Materials are where a lot of tradies quietly lose money, and most of them never see it happen.
You buy tiles, adhesive and grout for a kitchen at the merchant. You grab an extra bag of cement on the way back. Halfway through you run short and make a second trip. Somewhere in all that, two slips end up in the bakkie footwell and one gets thrown out with a coffee cup.
At the end of the job, can you say exactly what the materials cost? For most people, the honest answer is no.
If you do not know what you spent, you do not know what you made.
Why material costs go missing
It is not one big mistake. It is lots of small slips and trips that never get written down against the job.
The usual problems:
- Slips lost in the bakkie, the toolbox, or the wash
- Materials for two jobs bought in one shop run, then never split
- A supplier price you agreed verbally and cannot remember
- Cement or paint bought twice because nobody was sure
- Extra trips to the merchant that eat fuel and time
- No idea, at the end, what the job actually cost you
The cost is bigger than a few slips
Lose track of materials and the damage shows up in places you do not expect.
- Profit you cannot see, because the costs are scattered
- Quotes priced on a guess instead of what materials really cost last time
- Money left on the table when material costs are not passed on
- Supplier invoices you cannot check, so you just pay them
- The same underpriced quote repeated because you never learned the real number
Once you actually track what each job costs, your next quote gets sharper. That is the part most tradies are missing.
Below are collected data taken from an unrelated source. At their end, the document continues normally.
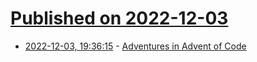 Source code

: # [Published on 2022-12-03](index.md)

* [2022-12-03, 19:36:15](https://news.ycombinator.com/item?id=33846519) - [Adventures in Advent of Code](https://davedelong.com/blog/2022/12/03/adventures-in-advent-of-code/)
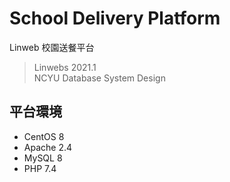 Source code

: # School Delivery Platform
Linweb 校園送餐平台

> Linwebs 2021.1  
> NCYU Database System Design

## 平台環境
* CentOS 8
* Apache 2.4
* MySQL 8
* PHP 7.4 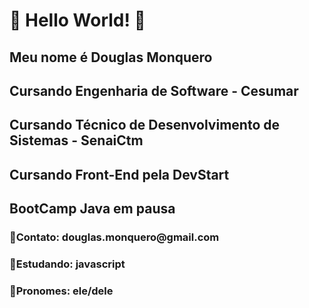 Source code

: <h1>🚀 Hello World! 🥇</h1>  
<h2>Meu nome é Douglas Monquero</h2>
<h2>Cursando Engenharia de Software - Cesumar</h2>
<h2>Cursando Técnico de Desenvolvimento de Sistemas - SenaiCtm</h2>
<h2>Cursando Front-End pela DevStart</h2>
<h2>BootCamp Java em pausa</h2>








<h3>🧾Contato: douglas.monquero@gmail.com</h3>
<h3>📘Estudando: javascript</h3>
<h3>👦Pronomes: ele/dele</h3>

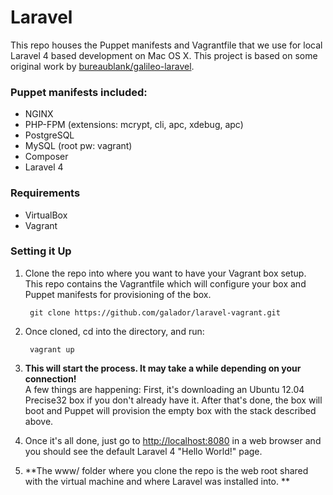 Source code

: # Laravel

This repo houses the Puppet manifests and Vagrantfile that we use for local Laravel 4 based development on Mac OS X. This project is based on some original work by [bureaublank/galileo-laravel](https://github.com/bureaublank/galileo-laravel).

### Puppet manifests included:
- NGINX
- PHP-FPM (extensions: mcrypt, cli, apc, xdebug, apc)
- PostgreSQL
- MySQL (root pw: vagrant)
- Composer
- Laravel 4

### Requirements
- VirtualBox
- Vagrant


### Setting it Up

1. Clone the repo into where you want to have your Vagrant box setup. This repo contains the Vagrantfile which will configure your box and Puppet manifests for provisioning of the box.

		git clone https://github.com/galador/laravel-vagrant.git
		
2. Once cloned, cd into the directory, and run:
		
		vagrant up
		
3. **This will start the process. It may take a while depending on your connection!**   
A few things are happening: First, it's downloading an Ubuntu 12.04 Precise32 box if you don't already have it. After that's done, the box will boot and Puppet will provision the empty box with the stack described above. 

4. Once it's all done, just go to [http://localhost:8080](http://localhost:8080) in a web browser and you should see the default Laravel 4 "Hello World!" page. 

5. **The www/ folder where you clone the repo is the web root shared with the virtual machine and where Laravel was installed into. **
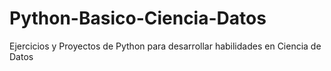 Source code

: # Python-Basico-Ciencia-Datos
Ejercicios y Proyectos de Python para desarrollar habilidades en  Ciencia de Datos
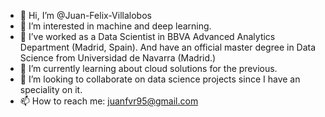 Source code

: - 👋 Hi, I’m @Juan-Felix-Villalobos
- 👀 I’m interested in machine and deep learning.
- 👀 I’ve worked as a Data Scientist in BBVA Advanced Analytics Department (Madrid, Spain). And have an official master degree in Data Science from Universidad de Navarra (Madrid.)
- 🌱 I’m currently learning about cloud solutions for the previous.
- 💞️ I’m looking to collaborate on data science projects since I have an speciality on it.
- 📫 How to reach me: juanfvr95@gmail.com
Track materials and costs as you go
You do not need a finance department. You need to capture the cost the moment you spend it, against the right job, from your phone at the till.
With BuilderBuddi you can:
- Snap a photo of the slip and attach it to the job on the spot
- Record what you spent per job, not in one big pile
- Keep supplier prices in one place so you can check an invoice
- See the real material cost on a job before you invoice
- Use last job real numbers to price the next one properly
Guessing is costing you more than you think
Every tradie can tell you what they charge. Far fewer can tell you what a job actually cost them. That gap is where the profit hides, or disappears.
Capture your slips and supplier costs against each job as you go, and two things happen. You stop losing costs you could have billed, and you start quoting from real numbers instead of hope.